Graphs sent to publishers follow the launch of the new crediting tool

However for those who opted in – like BuzzFeed – the new tool gives a “clearer view” of its reach, and is “necessary” for accurate audience measurement, the publisher claimed.

“BuzzFeed is a distributed network publishing engaging, shareable content and adapting it to the platforms where our audience lives. Much of our content is being missed by traditional measurement tools and Nielsen’s Digital Content Ratings allow us to count content views and viewers across our owned and operated properties as well as Facebook and YouTube,” a Buzzfeed spokesperson said.

Vice also weighed in on the decision: “We believe in being everywhere young Australians are with our content, so measures that capture our multi-platform audience are important to us.

“We have a large local Facebook audience that engages with our content daily, particularly our original video.”

Perry confirmed Facebook, which currently sits on the Board of the Interactive Advertising Bureau (IAB), is like every other subscription-based client.

“They are exactly the same, there is no difference.

“Everyone on the board supports the measurement, so there is no difference,” she added.

“We work with the board, we work with the 17 companies on the measurement council and they all input and sort of agree to the approach of the measurement, and then we go and implement.”

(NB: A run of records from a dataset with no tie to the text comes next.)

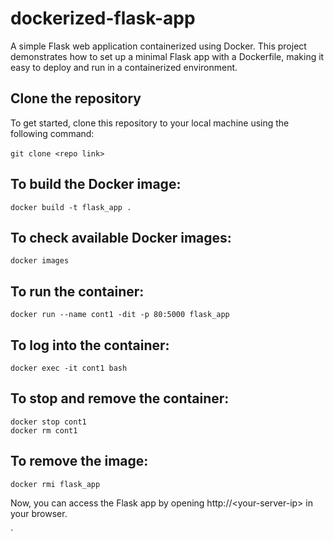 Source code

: # dockerized-flask-app
A simple Flask web application containerized using Docker. This project demonstrates how to set up a minimal Flask app with a Dockerfile, making it easy to deploy and run in a containerized environment.

## Clone the repository
To get started, clone this repository to your local machine using the following command: <br><br>
`git clone <repo link>`

## To build the Docker image:

`docker build -t flask_app .`

## To check available Docker images:

`docker images`

## To run the container:

`docker run --name cont1 -dit -p 80:5000 flask_app`

## To log into the container:

`docker exec -it cont1 bash`

## To stop and remove the container:

```
docker stop cont1
docker rm cont1
```

## To remove the image:
`docker rmi flask_app`

Now, you can access the Flask app by opening http://\<your-server-ip\> in your browser.

`


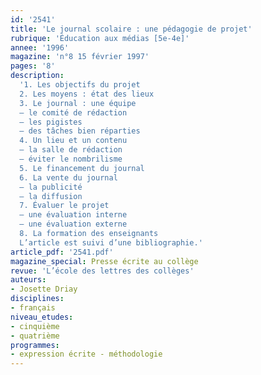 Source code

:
 ```yaml
---
id: '2541'
title: 'Le journal scolaire : une pédagogie de projet'
rubrique: 'Éducation aux médias [5e-4e]'
annee: '1996'
magazine: 'n°8 15 février 1997'
pages: '8'
description: 
  '1. Les objectifs du projet
  2. Les moyens : état des lieux
  3. Le journal : une équipe
  – le comité de rédaction
  – les pigistes
  – des tâches bien réparties
  4. Un lieu et un contenu
  – la salle de rédaction
  – éviter le nombrilisme
  5. Le financement du journal
  6. La vente du journal
  – la publicité
  – la diffusion
  7. Évaluer le projet
  – une évaluation interne
  – une évaluation externe
  8. La formation des enseignants
  L’article est suivi d’une bibliographie.'
article_pdf: '2541.pdf'
magazine_special: Presse écrite au collège
revue: 'L’école des lettres des collèges'
auteurs:
- Josette Driay
disciplines:
- français
niveau_etudes:
- cinquième
- quatrième
programmes:
- expression écrite - méthodologie
---
```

The latest qualms follow publisher confusion and frustration over a lack of measurement of Google Accelerated Media Pages, which is yet to officially launch in market. Nielsen has told Mumbrella Google AMP will be switched on this week.

Last week, Fairfax Media withdrew from Digital Content Ratings, arguing its own “digital innovation” was “far outpacing standard audience measurement metrics”. Mumbrella understands major publishers pay approximately $1m a year for the measurement service.

Perry said Nielsen still had a “good relationship with Fairfax” and would continue to work with the publisher across many areas of business.